President Trump is planning to use an executive order to strip birthright citizenship from America’s laws, rather than trying to change the Constitution through an act of Congress. The potential move, which would very likely trigger numerous legal challenges, would seek to end the conferring of citizenship to children of noncitizens who are born in the U.S. — which is currently guaranteed by the 14th Amendment.
By Bill Chappell
“It was always told to me that you needed a constitutional amendment. Guess what? You don’t,” Trump said. He discussed the plan in an interview with Axios on HBO that is slated to air Sunday.
Birthright citizenship is granted in the 14th Amendment’s first sentence: “All persons born or naturalized in the United States, and subject to the jurisdiction thereof, are citizens of the United States and of the State wherein they reside.”

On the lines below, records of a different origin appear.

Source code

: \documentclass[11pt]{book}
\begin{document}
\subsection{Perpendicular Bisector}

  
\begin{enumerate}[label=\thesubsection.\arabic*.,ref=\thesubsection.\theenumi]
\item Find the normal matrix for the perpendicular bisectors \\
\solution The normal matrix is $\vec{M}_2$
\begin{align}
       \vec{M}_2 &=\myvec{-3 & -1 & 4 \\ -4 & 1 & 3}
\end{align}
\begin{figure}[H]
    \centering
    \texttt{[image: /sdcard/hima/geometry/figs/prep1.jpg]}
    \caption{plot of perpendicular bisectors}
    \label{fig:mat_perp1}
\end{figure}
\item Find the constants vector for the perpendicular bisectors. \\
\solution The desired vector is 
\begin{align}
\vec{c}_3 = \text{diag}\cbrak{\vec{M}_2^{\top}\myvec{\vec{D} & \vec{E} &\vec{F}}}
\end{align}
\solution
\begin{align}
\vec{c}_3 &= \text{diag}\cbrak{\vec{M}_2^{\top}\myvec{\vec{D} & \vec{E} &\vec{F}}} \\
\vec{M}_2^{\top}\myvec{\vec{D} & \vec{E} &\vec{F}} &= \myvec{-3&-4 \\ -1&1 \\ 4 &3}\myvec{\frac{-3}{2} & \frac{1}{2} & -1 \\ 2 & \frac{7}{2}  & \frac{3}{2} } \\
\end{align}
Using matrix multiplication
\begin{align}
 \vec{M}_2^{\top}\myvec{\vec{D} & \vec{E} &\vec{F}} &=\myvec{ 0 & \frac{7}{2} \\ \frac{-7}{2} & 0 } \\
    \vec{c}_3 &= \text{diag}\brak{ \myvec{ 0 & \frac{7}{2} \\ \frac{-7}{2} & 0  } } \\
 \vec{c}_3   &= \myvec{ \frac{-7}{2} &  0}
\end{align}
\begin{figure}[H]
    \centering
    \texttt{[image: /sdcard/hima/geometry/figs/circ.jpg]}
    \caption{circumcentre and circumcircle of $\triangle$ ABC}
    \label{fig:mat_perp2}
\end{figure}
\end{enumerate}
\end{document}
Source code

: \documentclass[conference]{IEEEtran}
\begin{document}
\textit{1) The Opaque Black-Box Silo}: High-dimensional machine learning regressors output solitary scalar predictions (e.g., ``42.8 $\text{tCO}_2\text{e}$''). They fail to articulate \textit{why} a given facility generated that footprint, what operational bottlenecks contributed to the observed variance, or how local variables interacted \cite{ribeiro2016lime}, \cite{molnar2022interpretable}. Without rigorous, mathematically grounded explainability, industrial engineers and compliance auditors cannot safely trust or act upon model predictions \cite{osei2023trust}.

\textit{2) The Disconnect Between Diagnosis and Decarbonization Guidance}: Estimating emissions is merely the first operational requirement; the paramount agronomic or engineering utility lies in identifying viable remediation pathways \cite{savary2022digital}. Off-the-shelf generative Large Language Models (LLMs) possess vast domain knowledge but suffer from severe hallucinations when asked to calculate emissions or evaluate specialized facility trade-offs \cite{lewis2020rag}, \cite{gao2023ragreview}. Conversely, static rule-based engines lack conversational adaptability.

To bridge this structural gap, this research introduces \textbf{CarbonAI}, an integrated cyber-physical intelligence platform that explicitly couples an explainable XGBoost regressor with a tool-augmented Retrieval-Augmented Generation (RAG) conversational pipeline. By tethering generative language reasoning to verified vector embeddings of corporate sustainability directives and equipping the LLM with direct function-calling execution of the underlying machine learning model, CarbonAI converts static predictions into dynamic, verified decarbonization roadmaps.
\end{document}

The concept is based on jus soli — “right of the soil” — meaning that children born in the U.S. have a claim to citizenship, even if their parents lack legal documentation to be in the country.
Trump has mentioned the idea of voiding the amendment before, most notably in August 2015, when the birthright issue became part of his hard-line policies on immigration as a presidential candidate. Now Trump is discussing the birthright citizenship law roughly one week before U.S. voters will head to the polls for the 2018 midterm election.
The amendment became law in 1868, as a rebuke to the Supreme Court’s Dred Scottdecision, which held that freed slaves were not U.S. citizens. Since then, its meaning and reach have been debated in courtrooms and in American society, with many questions centering on the phrase “the jurisdiction thereof.”
“That means that they are subject to the laws of the United States, that they can, for example, be prosecuted for violating American law,” constitutional law professor Suzanna Sherry told NPR in 2015.